Defendant's health issues alone, however, are not sufficient. The Court must also evaluate to what extent defendant is at risk of exposure to COVID-19 at her particular BOP facility or within the BOP generally. Currently, there are no cases of COVID-19 at FCI Pekin. COVID-19 Coronavirus, BOP, https://www.bop.gov/coronavirus/. The low risk defendant faces in her own facility at this time weighs against release. Although the BOP's efforts have spared FCI Pekin thus far, COVID-19 has spread throughout other facilities. Despite the BOP's commendable efforts to prevent transmission among its inmates, there is only so much that can be done to stymie the virus. On May 1, 2020, the BOP reported it had tested 2,700 out 146,000 inmates for COVID-19, with 70 percent testing positive. BOP, Twitter, (May 1, 2020, 8:03 AM), https://twitter.com/Official-FBOP/status/1256207531820662785. On May 29, 2020, the BOP stated a total of 1,577 persons in federal custody and 181 staff had active COVID-19 cases and 3,180 inmates and 413 staff had recovered. BOP, Twitter, (May 29, 2020, 7:27 AM), https://twitter.com/OfficialFBOP/status/1266345514913738752. Thus, COVID-19's spread is simply a reality and not a condemnation of the BOP's efforts.

The BOP's measures include limiting inmate movement, suspending visits, suspending staff training and travel, screening staff and inmates for COVID-19 symptoms, and modifying operations to maximum social distancing to the extent possible. BOP Implementing Modified Operations, BOP, https://www.bop.gov-/coronavirus/covid19_status.jsp.

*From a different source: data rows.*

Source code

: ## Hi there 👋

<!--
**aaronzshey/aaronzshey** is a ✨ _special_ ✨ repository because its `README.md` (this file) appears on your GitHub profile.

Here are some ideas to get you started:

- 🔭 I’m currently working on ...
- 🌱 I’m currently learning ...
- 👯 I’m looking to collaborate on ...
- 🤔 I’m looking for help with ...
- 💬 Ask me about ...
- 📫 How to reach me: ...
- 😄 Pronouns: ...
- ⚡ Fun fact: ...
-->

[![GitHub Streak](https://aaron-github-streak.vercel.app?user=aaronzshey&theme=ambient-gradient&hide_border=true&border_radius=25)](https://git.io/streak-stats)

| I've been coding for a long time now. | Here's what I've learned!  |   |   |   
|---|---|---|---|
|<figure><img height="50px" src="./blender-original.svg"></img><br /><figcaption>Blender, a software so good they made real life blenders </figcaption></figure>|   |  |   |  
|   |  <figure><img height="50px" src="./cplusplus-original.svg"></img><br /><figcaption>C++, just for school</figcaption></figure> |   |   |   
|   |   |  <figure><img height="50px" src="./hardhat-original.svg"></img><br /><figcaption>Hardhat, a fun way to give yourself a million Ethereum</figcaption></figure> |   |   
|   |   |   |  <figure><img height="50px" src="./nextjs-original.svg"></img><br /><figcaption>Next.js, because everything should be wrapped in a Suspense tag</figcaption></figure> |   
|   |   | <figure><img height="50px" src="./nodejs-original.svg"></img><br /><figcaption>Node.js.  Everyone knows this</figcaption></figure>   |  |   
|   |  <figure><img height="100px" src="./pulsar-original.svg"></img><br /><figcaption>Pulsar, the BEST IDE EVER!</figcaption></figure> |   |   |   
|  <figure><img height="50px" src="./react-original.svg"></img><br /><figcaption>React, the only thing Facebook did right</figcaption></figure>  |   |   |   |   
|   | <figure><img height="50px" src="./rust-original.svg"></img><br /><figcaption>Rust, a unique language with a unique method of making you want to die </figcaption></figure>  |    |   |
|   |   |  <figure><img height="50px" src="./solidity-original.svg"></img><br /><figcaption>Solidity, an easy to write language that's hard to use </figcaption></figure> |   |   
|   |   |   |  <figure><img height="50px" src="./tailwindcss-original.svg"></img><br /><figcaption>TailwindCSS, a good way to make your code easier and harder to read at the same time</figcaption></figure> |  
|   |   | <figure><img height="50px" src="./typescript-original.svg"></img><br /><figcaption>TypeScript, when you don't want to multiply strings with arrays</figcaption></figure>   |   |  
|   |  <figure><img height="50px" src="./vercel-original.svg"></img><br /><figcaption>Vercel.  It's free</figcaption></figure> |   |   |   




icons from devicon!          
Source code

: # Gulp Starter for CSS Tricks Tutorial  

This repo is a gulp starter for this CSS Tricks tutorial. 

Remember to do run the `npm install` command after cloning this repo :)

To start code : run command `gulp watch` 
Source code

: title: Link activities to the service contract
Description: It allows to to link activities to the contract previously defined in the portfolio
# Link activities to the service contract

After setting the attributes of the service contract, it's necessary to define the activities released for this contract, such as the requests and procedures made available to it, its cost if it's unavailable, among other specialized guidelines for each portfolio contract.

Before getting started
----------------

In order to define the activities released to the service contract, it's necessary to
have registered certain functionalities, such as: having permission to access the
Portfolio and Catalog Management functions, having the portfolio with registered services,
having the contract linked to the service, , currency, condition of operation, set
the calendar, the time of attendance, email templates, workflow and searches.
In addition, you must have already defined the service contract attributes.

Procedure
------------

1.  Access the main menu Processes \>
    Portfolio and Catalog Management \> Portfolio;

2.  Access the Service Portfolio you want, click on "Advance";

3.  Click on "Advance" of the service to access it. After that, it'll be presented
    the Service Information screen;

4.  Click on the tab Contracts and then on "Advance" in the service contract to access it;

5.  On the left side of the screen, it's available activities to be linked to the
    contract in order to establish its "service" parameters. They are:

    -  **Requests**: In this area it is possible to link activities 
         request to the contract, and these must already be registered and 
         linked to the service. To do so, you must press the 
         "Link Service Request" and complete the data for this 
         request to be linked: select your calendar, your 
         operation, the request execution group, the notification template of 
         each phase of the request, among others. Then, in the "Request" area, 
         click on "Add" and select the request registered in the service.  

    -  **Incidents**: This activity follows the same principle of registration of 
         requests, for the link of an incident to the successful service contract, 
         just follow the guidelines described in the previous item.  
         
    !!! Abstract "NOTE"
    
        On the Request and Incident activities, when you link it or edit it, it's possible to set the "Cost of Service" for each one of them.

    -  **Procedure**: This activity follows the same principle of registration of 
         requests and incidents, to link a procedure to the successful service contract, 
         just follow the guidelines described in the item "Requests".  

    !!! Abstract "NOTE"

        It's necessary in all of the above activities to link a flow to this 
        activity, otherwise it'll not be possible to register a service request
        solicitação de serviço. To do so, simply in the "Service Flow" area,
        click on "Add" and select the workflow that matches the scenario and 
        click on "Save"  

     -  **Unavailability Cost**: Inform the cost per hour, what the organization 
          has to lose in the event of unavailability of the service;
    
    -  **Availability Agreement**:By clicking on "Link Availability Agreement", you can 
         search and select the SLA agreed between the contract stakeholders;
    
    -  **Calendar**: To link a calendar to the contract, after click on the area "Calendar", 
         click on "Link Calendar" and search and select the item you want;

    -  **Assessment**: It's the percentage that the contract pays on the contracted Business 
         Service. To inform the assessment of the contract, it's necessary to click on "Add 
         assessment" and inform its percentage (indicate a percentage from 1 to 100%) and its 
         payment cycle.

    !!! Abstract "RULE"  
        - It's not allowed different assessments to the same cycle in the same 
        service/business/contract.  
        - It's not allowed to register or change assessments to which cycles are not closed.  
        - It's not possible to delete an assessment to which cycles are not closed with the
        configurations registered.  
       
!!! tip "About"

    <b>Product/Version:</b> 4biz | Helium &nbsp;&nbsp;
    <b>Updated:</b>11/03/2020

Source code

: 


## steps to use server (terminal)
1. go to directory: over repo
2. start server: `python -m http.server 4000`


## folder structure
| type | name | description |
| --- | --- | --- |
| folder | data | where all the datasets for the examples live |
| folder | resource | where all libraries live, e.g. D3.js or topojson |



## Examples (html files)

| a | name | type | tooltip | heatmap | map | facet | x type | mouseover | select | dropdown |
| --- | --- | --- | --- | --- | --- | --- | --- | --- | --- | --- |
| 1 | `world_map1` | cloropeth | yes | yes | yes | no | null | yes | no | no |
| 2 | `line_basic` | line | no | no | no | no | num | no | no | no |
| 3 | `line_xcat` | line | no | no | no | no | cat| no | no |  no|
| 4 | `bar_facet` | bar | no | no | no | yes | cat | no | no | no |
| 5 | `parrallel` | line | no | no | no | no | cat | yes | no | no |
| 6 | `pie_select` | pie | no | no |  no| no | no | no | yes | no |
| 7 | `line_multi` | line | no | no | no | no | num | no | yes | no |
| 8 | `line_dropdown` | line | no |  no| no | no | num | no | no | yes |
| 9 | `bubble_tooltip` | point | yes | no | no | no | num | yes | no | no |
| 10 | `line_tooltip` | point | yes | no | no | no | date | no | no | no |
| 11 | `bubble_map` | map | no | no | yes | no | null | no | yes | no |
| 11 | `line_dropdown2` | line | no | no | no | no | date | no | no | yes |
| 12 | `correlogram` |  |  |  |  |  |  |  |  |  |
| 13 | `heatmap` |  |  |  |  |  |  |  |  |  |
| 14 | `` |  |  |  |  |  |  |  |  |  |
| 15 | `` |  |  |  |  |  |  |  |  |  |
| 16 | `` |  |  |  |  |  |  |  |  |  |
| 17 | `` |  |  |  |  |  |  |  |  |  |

In recognition of that reality, many courts have granted release based on the spread of COVID-19 throughout BOP facilities generally. See, e.g., United States v. Ennis, No. EP-02-CR-1430-PRM-1, 2020 WL 2513109, at *3, 6 (W.D. Tex. May 14, 2020) (releasing the defendant, who was 71 years old and suffering from degenerative spine disease, diabetes, mellitus, hypertension, arthritis, asthma, hypothyroidism, and hyperlipidemia, despite there being no positive COVID-19 cases at the defendant's facility); United States v. Ginsberg, No. 14 CR 462, 2020 WL 2494643, at *2 (N.D. Ill. May 14, 2020) (releasing the defendant, who was 56 and had a history of cardiac and respiratory disease, despite there being no positive COVID-19 cases at the defendant's facility); United States v. Amarrah, No. 17-20464, 2020 WL 2220008, at *4 (E.D. Mich. May 7, 2020) (releasing the defendant, who was 45 years old and suffering from type II diabetes, hypertensive heart disease, cardiac arrhythmia, obstructive sleep apnea, and asthma, due to concern about the spread of COVID-19 throughout BOP facilities generally); United States v. Diep Thi Vo, No. 15-cr-00310-BLF-2, 2020 WL 2300101, at *3 (N.D. Cali. May 7, 2020) (releasing the defendant, who was 74 years old and suffering from hyperlipidemia, hypertension, vision issues, and osteoarthritis, due to concern about the spread of COVID-19 throughout BOP facilities generally). These rulings recognize that once the virus enters a given facility, it spreads quickly. See United States v. Wilson, No. 14-209-1, 2020 WL 1975082, at *2 (E.D. Penn. Apr. 24, 2020) ("Correctional and detention facilities present unique challenges for control of COVID-19 transmissions among incarcerated/detained persons . . . [because they] are at special risk of infection, given their living situations, and may also be less able to participate in proactive measures to keep themselves safe[.]") (internal quotation marks, citations, and original alterations omitted); United States v. Park, No. 16-cr-473 (RA), 2020 WL 1970603, at *2 (S.D.N.Y. Apr. 24, 2020) ("The nature of prisons—crowded, with shared sleeping spaces and common areas, and often with limited access to medical assistance and hygienic products—put those incarcerated inside a facility with an outbreak at heightened risk.").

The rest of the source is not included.